Sampah dan Pikiran Merdeka

FOTO ARTIKEL 62
Salah satu titik di sudut Blok D Komplek Manglayang Regenci, Cileunyi, Kabupaten Bandung, yang sebelumnya dijadikan lokasi pembuangan sampah, (Foto: Dede Suherlan/Zonaliterasi.id).

Oleh Dede Suherlan

PERSOALAN sampah bukan persoalan sembarangan. Itu menyangkut hajat hidup orang banyak. Jika persoalan ini dibiarkan berlarut-larut, tunggu saja, suatu hari nanti persoalan akan ‘meledak’ dan menjadi persoalan laten yang tak kunjung ada jalan keluar.

Ingat dengan tragedi longsornya TPA Leuwigajah pada 21 Februari 2005? Peristiwa yang terjadi tujuh belas tahun silam itu menjadi kisah memilukan.
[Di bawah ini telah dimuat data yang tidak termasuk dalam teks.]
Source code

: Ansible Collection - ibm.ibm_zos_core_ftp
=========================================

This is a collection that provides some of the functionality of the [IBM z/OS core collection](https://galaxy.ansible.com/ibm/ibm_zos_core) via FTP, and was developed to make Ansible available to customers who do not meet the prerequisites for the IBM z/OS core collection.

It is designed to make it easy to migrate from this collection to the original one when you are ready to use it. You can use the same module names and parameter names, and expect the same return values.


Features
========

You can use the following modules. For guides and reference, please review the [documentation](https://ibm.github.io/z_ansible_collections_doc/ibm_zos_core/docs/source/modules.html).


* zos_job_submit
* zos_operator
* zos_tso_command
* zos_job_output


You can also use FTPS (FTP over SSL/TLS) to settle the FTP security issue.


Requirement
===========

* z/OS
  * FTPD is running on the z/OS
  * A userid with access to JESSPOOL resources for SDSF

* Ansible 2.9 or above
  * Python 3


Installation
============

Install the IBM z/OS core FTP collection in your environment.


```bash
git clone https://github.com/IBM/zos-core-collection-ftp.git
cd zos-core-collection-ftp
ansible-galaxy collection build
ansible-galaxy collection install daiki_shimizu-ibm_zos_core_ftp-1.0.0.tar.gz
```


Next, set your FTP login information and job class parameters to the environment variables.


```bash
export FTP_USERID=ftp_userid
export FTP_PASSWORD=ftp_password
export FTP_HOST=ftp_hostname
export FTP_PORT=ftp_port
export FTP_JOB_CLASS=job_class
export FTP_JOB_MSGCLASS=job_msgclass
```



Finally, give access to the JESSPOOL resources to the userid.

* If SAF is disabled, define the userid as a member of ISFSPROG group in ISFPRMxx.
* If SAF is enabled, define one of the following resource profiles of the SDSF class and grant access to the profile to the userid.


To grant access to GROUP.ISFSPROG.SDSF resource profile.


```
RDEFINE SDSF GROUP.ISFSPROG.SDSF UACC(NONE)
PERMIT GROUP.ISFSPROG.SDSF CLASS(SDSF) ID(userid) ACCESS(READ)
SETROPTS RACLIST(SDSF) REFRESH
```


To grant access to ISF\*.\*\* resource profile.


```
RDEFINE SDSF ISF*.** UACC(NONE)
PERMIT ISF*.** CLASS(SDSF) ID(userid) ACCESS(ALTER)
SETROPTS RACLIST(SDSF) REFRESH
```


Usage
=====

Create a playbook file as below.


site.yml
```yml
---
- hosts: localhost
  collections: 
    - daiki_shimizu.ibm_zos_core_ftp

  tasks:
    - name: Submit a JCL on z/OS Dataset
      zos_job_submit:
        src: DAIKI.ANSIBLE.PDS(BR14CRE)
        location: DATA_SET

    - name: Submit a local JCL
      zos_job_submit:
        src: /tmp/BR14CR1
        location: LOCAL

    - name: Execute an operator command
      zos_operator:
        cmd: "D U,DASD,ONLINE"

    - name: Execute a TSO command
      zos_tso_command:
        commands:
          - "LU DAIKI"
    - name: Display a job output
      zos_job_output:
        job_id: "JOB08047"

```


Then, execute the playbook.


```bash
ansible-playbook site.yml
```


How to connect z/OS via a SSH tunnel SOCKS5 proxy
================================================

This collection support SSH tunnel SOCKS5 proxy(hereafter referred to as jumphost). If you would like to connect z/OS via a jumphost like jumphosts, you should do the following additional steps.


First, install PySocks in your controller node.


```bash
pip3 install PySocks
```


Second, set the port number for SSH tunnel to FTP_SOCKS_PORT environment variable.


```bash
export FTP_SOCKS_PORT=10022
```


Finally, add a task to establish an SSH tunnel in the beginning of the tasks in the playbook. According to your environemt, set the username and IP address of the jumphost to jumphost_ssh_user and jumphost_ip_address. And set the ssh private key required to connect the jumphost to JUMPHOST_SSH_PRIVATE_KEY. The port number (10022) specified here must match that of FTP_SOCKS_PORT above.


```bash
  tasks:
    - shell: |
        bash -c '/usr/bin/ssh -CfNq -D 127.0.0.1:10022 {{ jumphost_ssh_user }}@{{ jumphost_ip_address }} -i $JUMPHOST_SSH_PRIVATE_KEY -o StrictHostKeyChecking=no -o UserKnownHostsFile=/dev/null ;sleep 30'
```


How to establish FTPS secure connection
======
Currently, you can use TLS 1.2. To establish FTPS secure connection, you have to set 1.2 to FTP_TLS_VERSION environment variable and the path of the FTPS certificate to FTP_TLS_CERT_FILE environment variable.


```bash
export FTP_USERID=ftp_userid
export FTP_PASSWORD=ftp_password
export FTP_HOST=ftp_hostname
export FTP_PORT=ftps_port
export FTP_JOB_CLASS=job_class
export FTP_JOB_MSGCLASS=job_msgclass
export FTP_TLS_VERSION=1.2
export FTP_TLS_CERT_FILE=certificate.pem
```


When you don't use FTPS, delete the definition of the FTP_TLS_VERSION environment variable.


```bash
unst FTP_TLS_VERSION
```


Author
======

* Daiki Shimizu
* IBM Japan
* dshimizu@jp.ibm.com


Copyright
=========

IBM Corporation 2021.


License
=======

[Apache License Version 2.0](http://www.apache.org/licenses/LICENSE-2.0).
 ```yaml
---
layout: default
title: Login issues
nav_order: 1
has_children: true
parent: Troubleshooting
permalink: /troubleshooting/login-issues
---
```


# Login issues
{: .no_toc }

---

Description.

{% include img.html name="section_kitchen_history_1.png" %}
Gunungan sampah sepanjang 200 meter dengan tinggi 60 meter di TPA Leuwigajah, Cimahi, Jawa Barat, menghantam permukiman akibat longsoran.

Akibatnya, 157 orang tewas dan dua permukiman, yakni Kampung Cilimus dan Kampung Pojok, tertutup longsoran sampah. Longsoran ini akibat dari hujan deras yang mengguyur dan terpicu konsentrasi gas metan dari dalam tumpukan sampah.

Peristiwa tersebut ditetapkan sebagai bencana nasional oleh pemerintah dan mendasari peringatan Hari Peduli Sampah Nasional (HPSN). Pemerintah juga menerbitkan UU No. 8/2008 tentang Pengelolaan Sampah dan PP No. 18/2012 tentang Pengelolaan Sampah Rumah Tangga dan Sampah Sejenis Sampah Rumah Tangga.

Persoalan longsornya TPA Leuwigajah berlarut-larut. Selepas tragedi itu, TPA itu pun ditutup. Itu berimbas kepada salah satu wilayah di kawasan Bandung Raya, yaitu Kota Bandung yang kelimpungan untuk menentukan tujuan akhir pembungan sampah.

Pada 7 Mei 2006 Detikcom memberitakan, sampah menumpuk di seantero sudut Kota Bandung. Sampah bahkan ada yang mencapai tinggi 3 meter. Hampir di semua pasar, sampah menumpuk tak terurus, seperti Pasar Cihaurgeulis, Pasar Cicadas, Pasar Ciroyom, dan Pasar Gede Bage.

Di jalanan, sampah pun menumpuk, seperti di kawasan Dago Atas, Jln. Taman Cibeunying, dan Kebun Binatang Bandung. Di kawasan Kebun Binatang Bandung, sampah menumpuk di Jln. Tamansari.

Sampah mulai menggunung sejak Maret 2006. Sejak ditutupnya TPA Leuwi Gajah, Pemkot Bandung membuang sampah ke TPA darurat di Cicabe, Kabupaten Bandung. Namun, kontrak dengan Pemkab Bandung sudah habis. Imbasnya, sampah pun tak pulang-pulang ke TPA dan lebih memilih menumpuk di pasar dan jalanan.

Nah, kondisi mumetnya mengelola sampah juga terjadi dalam lingkup yang lebih kecil. Saat Komplek Manglayang Regenci, Cileunyi, Kabupaten Bandung, mulai dihuni pada tahun 2001, pengembang tak menyediakan fasilitas lokasi pembuangan sampah.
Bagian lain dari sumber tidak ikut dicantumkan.